Beth Hertzler is a 26-year-old Amish woman who works in her family’s mercantile store, providing Amish products to Englischers (outsiders). Her position is a rare one within the community as she is the Amish middleman for Englischer stores. The loss of her fiancé the year before singles her out as well, an event that left her deeply scarred. The details of that accident Beth has long kept secret from everyone, and, since then, she has convinced herself that she bears some guilt for what happened. She has become withdrawn and disinterested in the idea of marriage, but her family is concerned about her and her diminishing prospects for the future.
For the Amish, a 26-year-old woman is quickly passing her prime years for marriage. At 38, Beth’s Aunt Lizzy knows this all too well as she has been a spinster herself for years. She knows that Beth will soon be forced to separate herself from the town's singles, and she wants a better life for her niece than she has had. With this in mind, Lizzy continually pushes Beth to consider courtships, but Beth remains remote, closing herself off to the notion of marriage.
A young man named Jonah Kinsinger seems to change Beth’s feelings one day while she is away on a business trip in a neighboring Pennsylvania town. On the streets, she encounters an intriguing young man, simply staring at him and not even asking his name. Before Jonah can really talk to her, Beth runs off, and the encounter is over. But upon her return, Lizzy sees a change in Beth and recognizes its significance. Lizzy sets off later to find the workshop of the young man Beth met, and when Lizzy speaks to him, she realizes instantly that he’s the one Beth was interested in. With the girl’s best interests at heart and knowing that Beth would never pursue him on her own, Lizzy concocts a plan to get the two together.
One lie by Lizzy starts the process of Jonah writing to Beth. The two correspond regularly at a distance and, in time, become quite close. The situation lasts until a day when Beth decides to use her business contacts as an excuse to meet Jonah in person. Under the misconception that she has never met him before, Beth soon discovers the truth, and her embarrassment shuts down any chance at courtship.

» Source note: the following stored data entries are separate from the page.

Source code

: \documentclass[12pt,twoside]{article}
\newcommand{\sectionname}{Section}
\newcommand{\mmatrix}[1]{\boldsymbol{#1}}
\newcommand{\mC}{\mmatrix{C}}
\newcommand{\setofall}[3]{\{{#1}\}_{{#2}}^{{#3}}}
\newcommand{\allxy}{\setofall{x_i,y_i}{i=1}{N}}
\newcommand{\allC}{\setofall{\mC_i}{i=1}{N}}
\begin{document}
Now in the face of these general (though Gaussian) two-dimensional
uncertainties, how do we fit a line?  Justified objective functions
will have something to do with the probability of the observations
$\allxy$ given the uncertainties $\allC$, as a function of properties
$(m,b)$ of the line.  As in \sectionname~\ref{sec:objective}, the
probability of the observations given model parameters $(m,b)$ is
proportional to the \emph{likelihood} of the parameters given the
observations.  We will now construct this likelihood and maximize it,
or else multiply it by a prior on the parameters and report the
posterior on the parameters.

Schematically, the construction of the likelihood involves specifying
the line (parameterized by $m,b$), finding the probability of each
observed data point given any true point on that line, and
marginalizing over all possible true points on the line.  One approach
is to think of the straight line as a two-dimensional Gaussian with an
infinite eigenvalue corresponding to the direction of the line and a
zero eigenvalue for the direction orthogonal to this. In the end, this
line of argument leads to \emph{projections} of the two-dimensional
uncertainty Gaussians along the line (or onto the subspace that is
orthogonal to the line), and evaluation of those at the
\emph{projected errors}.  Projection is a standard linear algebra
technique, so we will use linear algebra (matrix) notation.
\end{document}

The only possibility of a future relationship depends on both Beth and Jonah being willing and able to begin the healing process for their old wounds, but it may take an act of God to make that happen.
Before reading THE SOUND OF SLEIGH BELLS, I knew little about the Amish as a people, only that they are a reclusive Christian sect whose every way of life centers on their spirituality and preserving “the old ways.” While those perceptions were proved true upon reading this book, I discovered numerous other subtleties to the Amish lifestyle. They are portrayed as an exceptionally creative, soft-hearted and well-disciplined people whose communications are so respectful and restrained that outsiders might miss their significance entirely. And while their isolationist conventions seem to be overly strict to outsiders, they appear vital to preserving their privacy and way of life. The Amish also look at family differently than do mainstream Americans, as their unique bonds are based upon a greater family unit. These are people who spend each and every day helping each other in any way they can, and their dedication to each other and to their own self-reliance is admirable.
Though the ways of the Amish do sometimes seem outdated and severe, I find their total lack of an expansionist philosophy to be absolutely extraordinary. While the delicate courtship that forms the subject of this novel is romantic in itself, I felt the way of life of the Amish people was equally engaging.